Task input:
Segment Open
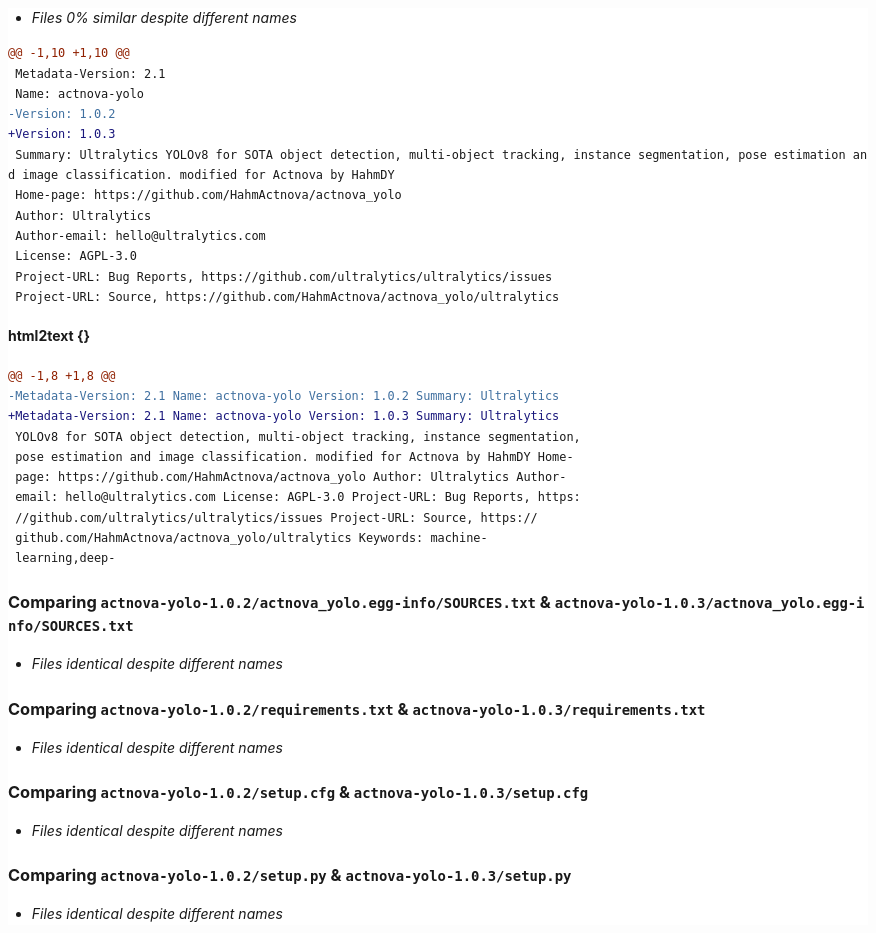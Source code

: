  * *Files 0% similar despite different names*

```diff
@@ -1,10 +1,10 @@
 Metadata-Version: 2.1
 Name: actnova-yolo
-Version: 1.0.2
+Version: 1.0.3
 Summary: Ultralytics YOLOv8 for SOTA object detection, multi-object tracking, instance segmentation, pose estimation and image classification. modified for Actnova by HahmDY
 Home-page: https://github.com/HahmActnova/actnova_yolo
 Author: Ultralytics
 Author-email: hello@ultralytics.com
 License: AGPL-3.0
 Project-URL: Bug Reports, https://github.com/ultralytics/ultralytics/issues
 Project-URL: Source, https://github.com/HahmActnova/actnova_yolo/ultralytics
```

#### html2text {}

```diff
@@ -1,8 +1,8 @@
-Metadata-Version: 2.1 Name: actnova-yolo Version: 1.0.2 Summary: Ultralytics
+Metadata-Version: 2.1 Name: actnova-yolo Version: 1.0.3 Summary: Ultralytics
 YOLOv8 for SOTA object detection, multi-object tracking, instance segmentation,
 pose estimation and image classification. modified for Actnova by HahmDY Home-
 page: https://github.com/HahmActnova/actnova_yolo Author: Ultralytics Author-
 email: hello@ultralytics.com License: AGPL-3.0 Project-URL: Bug Reports, https:
 //github.com/ultralytics/ultralytics/issues Project-URL: Source, https://
 github.com/HahmActnova/actnova_yolo/ultralytics Keywords: machine-
 learning,deep-
```

### Comparing `actnova-yolo-1.0.2/actnova_yolo.egg-info/SOURCES.txt` & `actnova-yolo-1.0.3/actnova_yolo.egg-info/SOURCES.txt`

 * *Files identical despite different names*

### Comparing `actnova-yolo-1.0.2/requirements.txt` & `actnova-yolo-1.0.3/requirements.txt`

 * *Files identical despite different names*

### Comparing `actnova-yolo-1.0.2/setup.cfg` & `actnova-yolo-1.0.3/setup.cfg`

 * *Files identical despite different names*

### Comparing `actnova-yolo-1.0.2/setup.py` & `actnova-yolo-1.0.3/setup.py`

 * *Files identical despite different names*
Segment Closed
Every line of the material must be reproduced verbatim; the pictures are to be omitted.

Written answer:
Source code

:  * *Files 0% similar despite different names*

```diff
@@ -1,10 +1,10 @@
 Metadata-Version: 2.1
 Name: actnova-yolo
-Version: 1.0.2
+Version: 1.0.3
 Summary: Ultralytics YOLOv8 for SOTA object detection, multi-object tracking, instance segmentation, pose estimation and image classification. modified for Actnova by HahmDY
 Home-page: https://github.com/HahmActnova/actnova_yolo
 Author: Ultralytics
 Author-email: hello@ultralytics.com
 License: AGPL-3.0
 Project-URL: Bug Reports, https://github.com/ultralytics/ultralytics/issues
 Project-URL: Source, https://github.com/HahmActnova/actnova_yolo/ultralytics
```

#### html2text {}

```diff
@@ -1,8 +1,8 @@
-Metadata-Version: 2.1 Name: actnova-yolo Version: 1.0.2 Summary: Ultralytics
+Metadata-Version: 2.1 Name: actnova-yolo Version: 1.0.3 Summary: Ultralytics
 YOLOv8 for SOTA object detection, multi-object tracking, instance segmentation,
 pose estimation and image classification. modified for Actnova by HahmDY Home-
 page: https://github.com/HahmActnova/actnova_yolo Author: Ultralytics Author-
 email: hello@ultralytics.com License: AGPL-3.0 Project-URL: Bug Reports, https:
 //github.com/ultralytics/ultralytics/issues Project-URL: Source, https://
 github.com/HahmActnova/actnova_yolo/ultralytics Keywords: machine-
 learning,deep-
```

### Comparing `actnova-yolo-1.0.2/actnova_yolo.egg-info/SOURCES.txt` & `actnova-yolo-1.0.3/actnova_yolo.egg-info/SOURCES.txt`

 * *Files identical despite different names*

### Comparing `actnova-yolo-1.0.2/requirements.txt` & `actnova-yolo-1.0.3/requirements.txt`

 * *Files identical despite different names*

### Comparing `actnova-yolo-1.0.2/setup.cfg` & `actnova-yolo-1.0.3/setup.cfg`

 * *Files identical despite different names*

### Comparing `actnova-yolo-1.0.2/setup.py` & `actnova-yolo-1.0.3/setup.py`

 * *Files identical despite different names*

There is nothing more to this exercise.